Na Líbia, o membro do Conselho Presidencial Mohammed Zayed descreveu os comentários do presidente francês como “alegações perniciosas”. Neste caso, o pano de fundo é o fato de o Conselho ser liderado pelo primeiro-ministro Fayez Sarraj, cujo governo é fundamentado no apoio dos partidos islamistas.

Além disso, os ataques a Macron são vistos como um gesto de solidariedade a Erdogan, cujo governo fornece apoio político e militar ao governo reconhecido pela ONU liderado por Sarraj, em Trípoli, no conflito com Khalifa Haftar, que controla boa parte do leste e sul da Líbia.

O Catar é outro aliado próximo de Erdogan. A nação do Golfo é tida como um dos maiores financiadores da Irmandade Muçulmana e suas ramificações religiosas. Lá, assim como no Kwait e na Jordânia, os produtos franceses foram retirados de vários supermercados.

Até o momento, a Arábia Saudita se mantém relutante ao aderir às críticas.

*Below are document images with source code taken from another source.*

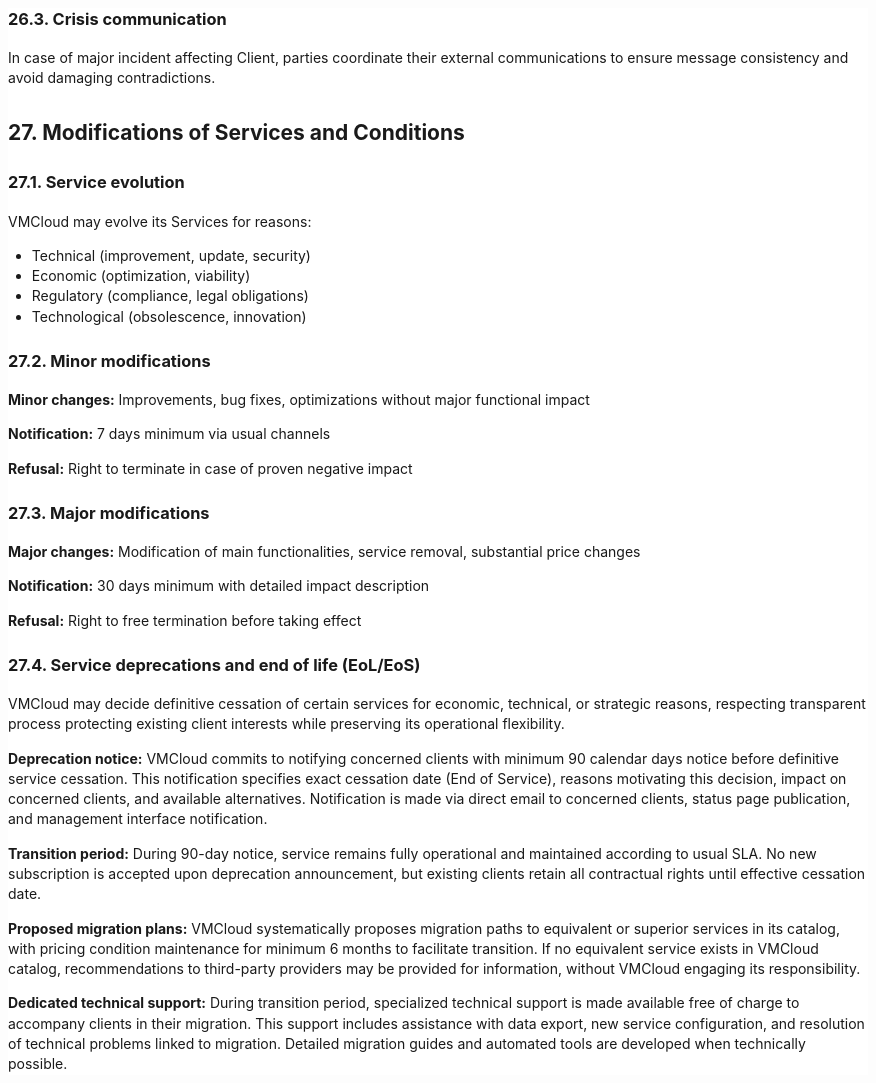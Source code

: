 ### 26.3. Crisis communication

In case of major incident affecting Client, parties coordinate their external communications to ensure message consistency and avoid damaging contradictions.

## 27. Modifications of Services and Conditions

### 27.1. Service evolution

VMCloud may evolve its Services for reasons:
- Technical (improvement, update, security)
- Economic (optimization, viability)
- Regulatory (compliance, legal obligations)
- Technological (obsolescence, innovation)

### 27.2. Minor modifications

**Minor changes:** Improvements, bug fixes, optimizations without major functional impact

**Notification:** 7 days minimum via usual channels

**Refusal:** Right to terminate in case of proven negative impact

### 27.3. Major modifications

**Major changes:** Modification of main functionalities, service removal, substantial price changes

**Notification:** 30 days minimum with detailed impact description

**Refusal:** Right to free termination before taking effect

### 27.4. Service deprecations and end of life (EoL/EoS)

VMCloud may decide definitive cessation of certain services for economic, technical, or strategic reasons, respecting transparent process protecting existing client interests while preserving its operational flexibility.

**Deprecation notice:** VMCloud commits to notifying concerned clients with minimum 90 calendar days notice before definitive service cessation. This notification specifies exact cessation date (End of Service), reasons motivating this decision, impact on concerned clients, and available alternatives. Notification is made via direct email to concerned clients, status page publication, and management interface notification.

**Transition period:** During 90-day notice, service remains fully operational and maintained according to usual SLA. No new subscription is accepted upon deprecation announcement, but existing clients retain all contractual rights until effective cessation date.

**Proposed migration plans:** VMCloud systematically proposes migration paths to equivalent or superior services in its catalog, with pricing condition maintenance for minimum 6 months to facilitate transition. If no equivalent service exists in VMCloud catalog, recommendations to third-party providers may be provided for information, without VMCloud engaging its responsibility.

**Dedicated technical support:** During transition period, specialized technical support is made available free of charge to accompany clients in their migration. This support includes assistance with data export, new service configuration, and resolution of technical problems linked to migration. Detailed migration guides and automated tools are developed when technically possible.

A onda de protestos pró-Turquia através da região coloca o regime saudita, assim como o do Egito, em situação delicada, enquanto tentam se equilibrar entre a oposição a Erdogan e a Irmandade Muçulmana e o aumento da insatisfação popular nas ruas e nas redes sociais.

Há semanas a Arábia Saudita realiza uma campanha de boicote aos produtos turcos, de modo a se contrapor à influência de Ancara e suas tentativas de usurpar o poder e a liderança saudita no mundo islâmico.

França

Enquanto isso, Macron permanece irredutível em sua defesa dos valores franceses como a liberdade de expressão e o secularismo, que impõe uma rígida separação entre a religião e as instituições governamentais.

As medidas que ele anunciou, como a repressão ao discurso de ódio e o fechamento de organizações que abrigam islamistas radicais, são apoiadas pela maioria da população, segundo uma pesquisa recente.

Macron claramente tenta angariar o apoio conservador, já pensando nas eleições presidenciais em 2022. Mas ainda nos está claro se sua estratégia de aliciar esses eleitores dará certo.

Como disse certa vez Jean-Marie Le Pen, fundador do partido populista de direita Frente Nacional – agora renomeado como Reagrupamento Nacional: “os franceses sempre vão preferir o original a uma cópia.”